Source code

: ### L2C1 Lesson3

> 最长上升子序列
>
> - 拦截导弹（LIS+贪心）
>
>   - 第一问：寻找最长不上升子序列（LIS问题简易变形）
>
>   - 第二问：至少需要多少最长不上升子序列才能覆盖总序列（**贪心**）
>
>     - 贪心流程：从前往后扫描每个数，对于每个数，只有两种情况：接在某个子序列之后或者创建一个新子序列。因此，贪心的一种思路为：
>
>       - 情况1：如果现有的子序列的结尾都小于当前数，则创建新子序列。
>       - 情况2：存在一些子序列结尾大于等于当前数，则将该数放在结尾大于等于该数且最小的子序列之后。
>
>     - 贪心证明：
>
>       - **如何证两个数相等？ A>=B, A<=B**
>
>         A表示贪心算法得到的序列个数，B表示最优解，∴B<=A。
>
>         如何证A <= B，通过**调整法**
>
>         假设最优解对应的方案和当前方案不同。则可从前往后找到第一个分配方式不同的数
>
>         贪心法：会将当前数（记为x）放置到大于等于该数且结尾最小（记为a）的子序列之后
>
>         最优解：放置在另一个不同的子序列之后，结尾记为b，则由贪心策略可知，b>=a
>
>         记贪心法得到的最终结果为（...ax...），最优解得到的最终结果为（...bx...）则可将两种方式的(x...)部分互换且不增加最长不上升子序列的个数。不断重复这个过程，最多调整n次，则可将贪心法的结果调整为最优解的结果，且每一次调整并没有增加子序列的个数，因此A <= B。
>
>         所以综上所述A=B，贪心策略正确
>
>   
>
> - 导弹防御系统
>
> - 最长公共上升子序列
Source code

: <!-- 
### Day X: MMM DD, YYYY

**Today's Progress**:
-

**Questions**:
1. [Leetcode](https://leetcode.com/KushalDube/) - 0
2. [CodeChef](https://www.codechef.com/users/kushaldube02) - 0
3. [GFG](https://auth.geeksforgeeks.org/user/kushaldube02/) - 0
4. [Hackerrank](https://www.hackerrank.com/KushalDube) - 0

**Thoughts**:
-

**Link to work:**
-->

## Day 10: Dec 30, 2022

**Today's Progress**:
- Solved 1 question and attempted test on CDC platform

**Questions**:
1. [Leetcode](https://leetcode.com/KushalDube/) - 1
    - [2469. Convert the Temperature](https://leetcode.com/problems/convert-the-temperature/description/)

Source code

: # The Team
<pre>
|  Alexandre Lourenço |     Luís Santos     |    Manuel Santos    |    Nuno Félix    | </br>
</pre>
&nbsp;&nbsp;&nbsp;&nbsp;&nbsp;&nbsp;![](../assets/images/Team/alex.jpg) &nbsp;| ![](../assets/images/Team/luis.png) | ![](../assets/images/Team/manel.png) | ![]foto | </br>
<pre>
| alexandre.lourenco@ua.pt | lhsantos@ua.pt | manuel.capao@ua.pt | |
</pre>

====

[What the task asks]
All of the data above needs to be written out again, exactly.

[Exercise result]
Source code

: ### L2C1 Lesson3

> 最长上升子序列
>
> - 拦截导弹（LIS+贪心）
>
>   - 第一问：寻找最长不上升子序列（LIS问题简易变形）
>
>   - 第二问：至少需要多少最长不上升子序列才能覆盖总序列（**贪心**）
>
>     - 贪心流程：从前往后扫描每个数，对于每个数，只有两种情况：接在某个子序列之后或者创建一个新子序列。因此，贪心的一种思路为：
>
>       - 情况1：如果现有的子序列的结尾都小于当前数，则创建新子序列。
>       - 情况2：存在一些子序列结尾大于等于当前数，则将该数放在结尾大于等于该数且最小的子序列之后。
>
>     - 贪心证明：
>
>       - **如何证两个数相等？ A>=B, A<=B**
>
>         A表示贪心算法得到的序列个数，B表示最优解，∴B<=A。
>
>         如何证A <= B，通过**调整法**
>
>         假设最优解对应的方案和当前方案不同。则可从前往后找到第一个分配方式不同的数
>
>         贪心法：会将当前数（记为x）放置到大于等于该数且结尾最小（记为a）的子序列之后
>
>         最优解：放置在另一个不同的子序列之后，结尾记为b，则由贪心策略可知，b>=a
>
>         记贪心法得到的最终结果为（...ax...），最优解得到的最终结果为（...bx...）则可将两种方式的(x...)部分互换且不增加最长不上升子序列的个数。不断重复这个过程，最多调整n次，则可将贪心法的结果调整为最优解的结果，且每一次调整并没有增加子序列的个数，因此A <= B。
>
>         所以综上所述A=B，贪心策略正确
>
>   
>
> - 导弹防御系统
>
> - 最长公共上升子序列
Source code

: <!-- 
### Day X: MMM DD, YYYY

**Today's Progress**:
-

**Questions**:
1. [Leetcode](https://leetcode.com/KushalDube/) - 0
2. [CodeChef](https://www.codechef.com/users/kushaldube02) - 0
3. [GFG](https://auth.geeksforgeeks.org/user/kushaldube02/) - 0
4. [Hackerrank](https://www.hackerrank.com/KushalDube) - 0

**Thoughts**:
-

**Link to work:**
-->

## Day 10: Dec 30, 2022

**Today's Progress**:
- Solved 1 question and attempted test on CDC platform

**Questions**:
1. [Leetcode](https://leetcode.com/KushalDube/) - 1
    - [2469. Convert the Temperature](https://leetcode.com/problems/convert-the-temperature/description/)

Source code

: # The Team
<pre>
|  Alexandre Lourenço |     Luís Santos     |    Manuel Santos    |    Nuno Félix    | </br>
</pre>
&nbsp;&nbsp;&nbsp;&nbsp;&nbsp;&nbsp;![](../assets/images/Team/alex.jpg) &nbsp;| ![](../assets/images/Team/luis.png) | ![](../assets/images/Team/manel.png) | ![]foto | </br>
<pre>
| alexandre.lourenco@ua.pt | lhsantos@ua.pt | manuel.capao@ua.pt | |
</pre>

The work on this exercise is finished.